On Monday, the Prime Minister will appear before the Covid Inquiry. He should do so with his head held high. The record shows that Mr Sunak was an early and consistent voice arguing against lockdowns wherever possible. He raised the alarm about the serious costs of lockdown policies, both to the economy and wider society, far more than other senior ministerial voices at the time. As the shocking long-term costs of lockdown continue to emerge, his judgment only appears more prescient.
In particular, Mr Sunak led the resistance to plans for a “circuit-breaker” lockdown in late September 2020. He also flew back early from California in the winter of 2021 to lobby against a new lockdown to counter the omicron variant.
Mr Sunak’s critics will be keen to use his appearance at the inquiry to lambast him for exactly these virtues. Much will no doubt be made of the government scientific adviser who called him “Dr Death” in a reference to his Eat Out to Help Out scheme.
As a result the Prime Minister may be tempted, as other witnesses have been, to play down his scepticism at the time. He should hold his nerve. The Covid inquiry is an opportunity to remind the country of his capacity for leadership. That is much needed, at a time when his judgment is in question over an immigration policy that attempts to please all sides and satisfies no one. Here at least, he was willing to resist the call of herd opinion and to make bold, difficult calls in the long-term national interest.
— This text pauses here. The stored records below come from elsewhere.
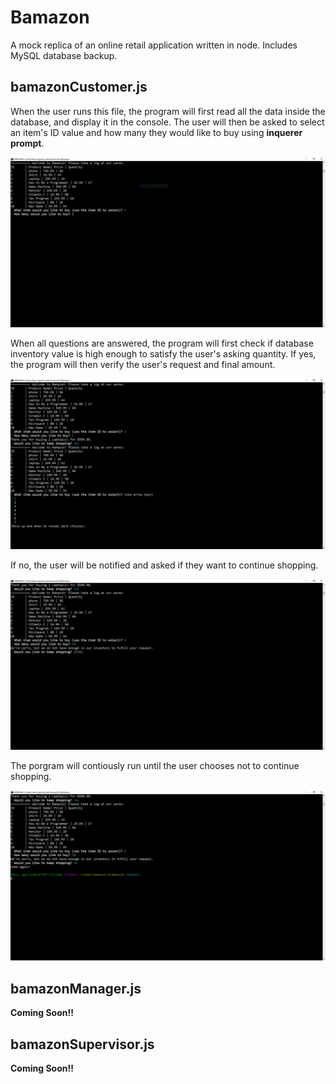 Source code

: # Bamazon
A mock replica of an online retail application written in node. Includes MySQL database backup.

## bamazonCustomer.js
When the user runs this file, the program will first read all the data inside the database, and display it in the console.
The user will then be asked to select an item's ID value and how many they would like to buy using **inquerer prompt**.

![GitHub Logo](/img/bamazonCustomer1.JPG)

When all questions are answered, the program will first check if database inventory value is high enough to satisfy the user's asking quantity.
If yes, the program will then verify the user's request and final amount. 

![GitHub Logo](/img/bamazonCustomer2.JPG)

If no, the user will be notified and asked if they want to continue shopping.

![GitHub Logo](/img/bamazonCustomer3.JPG)

The porgram will contiously run until the user chooses not to continue shopping.

![GitHub Logo](/img/bamazonCustomer4.JPG)

## bamazonManager.js

**Coming Soon!!**

## bamazonSupervisor.js

**Coming Soon!!** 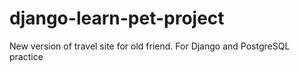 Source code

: # django-learn-pet-project
New version of travel site for old friend. For Django and PostgreSQL practice
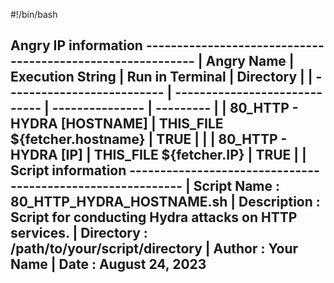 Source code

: #!/bin/bash

Angry IP information -----------------------------------------------------------
| Angry Name                 | Execution String              | Run in Terminal | Directory |
| -------------------------- | ----------------------------- | --------------- | --------- |
| 80_HTTP - HYDRA [HOSTNAME] | THIS_FILE ${fetcher.hostname} | TRUE            |           |
| 80_HTTP - HYDRA [IP]       | THIS_FILE ${fetcher.IP}       | TRUE            |           |
Script information -----------------------------------------------------------
| Script Name       : 80_HTTP_HYDRA_HOSTNAME.sh
| Description       : Script for conducting Hydra attacks on HTTP services.
| Directory         : /path/to/your/script/directory
| Author            : Your Name
| Date              : August 24, 2023
------------------------------------------------------------------------------

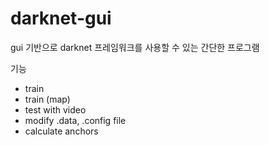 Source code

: # darknet-gui

gui 기반으로 darknet 프레임워크를 사용할 수 있는 간단한 프로그램


기능
- train
- train (map)
- test with video
- modify .data, .config file
- calculate anchors

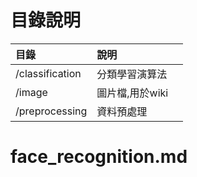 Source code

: # 目錄說明

| 目錄              | 說明             |
| :---              | :---            |
| /classification   | 分類學習演算法    | 
| /image            | 圖片檔,用於wiki  |
| /preprocessing    | 資料預處理       |

# face_recognition.md 

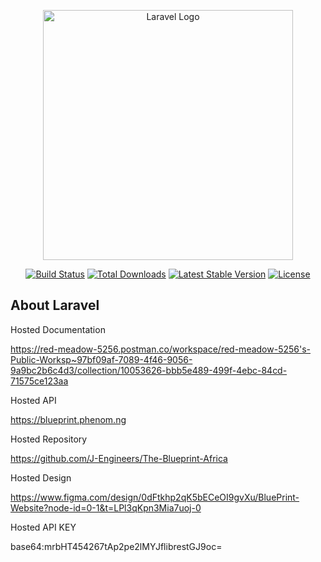 <p align="center"><a href="https://laravel.com" target="_blank"><img src="https://raw.githubusercontent.com/laravel/art/master/logo-lockup/5%20SVG/2%20CMYK/1%20Full%20Color/laravel-logolockup-cmyk-red.svg" width="400" alt="Laravel Logo"></a></p>

<p align="center">
<a href="https://github.com/laravel/framework/actions"><img src="https://github.com/laravel/framework/workflows/tests/badge.svg" alt="Build Status"></a>
<a href="https://packagist.org/packages/laravel/framework"><img src="https://img.shields.io/packagist/dt/laravel/framework" alt="Total Downloads"></a>
<a href="https://packagist.org/packages/laravel/framework"><img src="https://img.shields.io/packagist/v/laravel/framework" alt="Latest Stable Version"></a>
<a href="https://packagist.org/packages/laravel/framework"><img src="https://img.shields.io/packagist/l/laravel/framework" alt="License"></a>
</p>

## About Laravel
Hosted Documentation

https://red-meadow-5256.postman.co/workspace/red-meadow-5256's-Public-Worksp~97bf09af-7089-4f46-9056-9a9bc2b6c4d3/collection/10053626-bbb5e489-499f-4ebc-84cd-71575ce123aa

Hosted API

https://blueprint.phenom.ng


Hosted Repository

https://github.com/J-Engineers/The-Blueprint-Africa


Hosted Design


https://www.figma.com/design/0dFtkhp2qK5bECeOI9gvXu/BluePrint-Website?node-id=0-1&t=LPl3qKpn3Mia7uoj-0


Hosted API KEY

base64:mrbHT454267tAp2pe2lMYJflibrestGJ9oc=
When running for the Conservative leadership in the summer of 2022, Mr Sunak told The Spectator of his frustrations that discussion was short-circuited on the potential costs lockdown might have, alongside any benefits. “I wasn’t allowed to talk about the trade-off,” he said.
The consequences of that will be with us all for a long, long time. A new report from the Centre for Social Justice lays bare the impact of lockdowns on our social fabric, with harrowing stories of what it has meant for the most vulnerable in society.
The report reveals that the number of people economically inactive due to long-term sickness in the UK is up by almost half a million since the pandemic. It also finds that during lockdown calls to a domestic abuse hotline rose by 700 per cent, while mental health issues in the young also rose sharply. According to the study, by 2030 there will be 108 per cent more boys diagnosed with mental health disorders than if lockdown had not happened.
In October 2020, when Mr Sunak defended the Government’s resistance to a blunt national lockdown in Parliament, he stated that “The most vulnerable have been at the forefront of our mind throughout this crisis … a plan blind to and detached from reality – is no plan at all.”
So it has proved. On lockdowns, Mr Sunak deserves credit for seeing the reality of how much they would cost the vulnerable, even if his arguments often failed to win the day.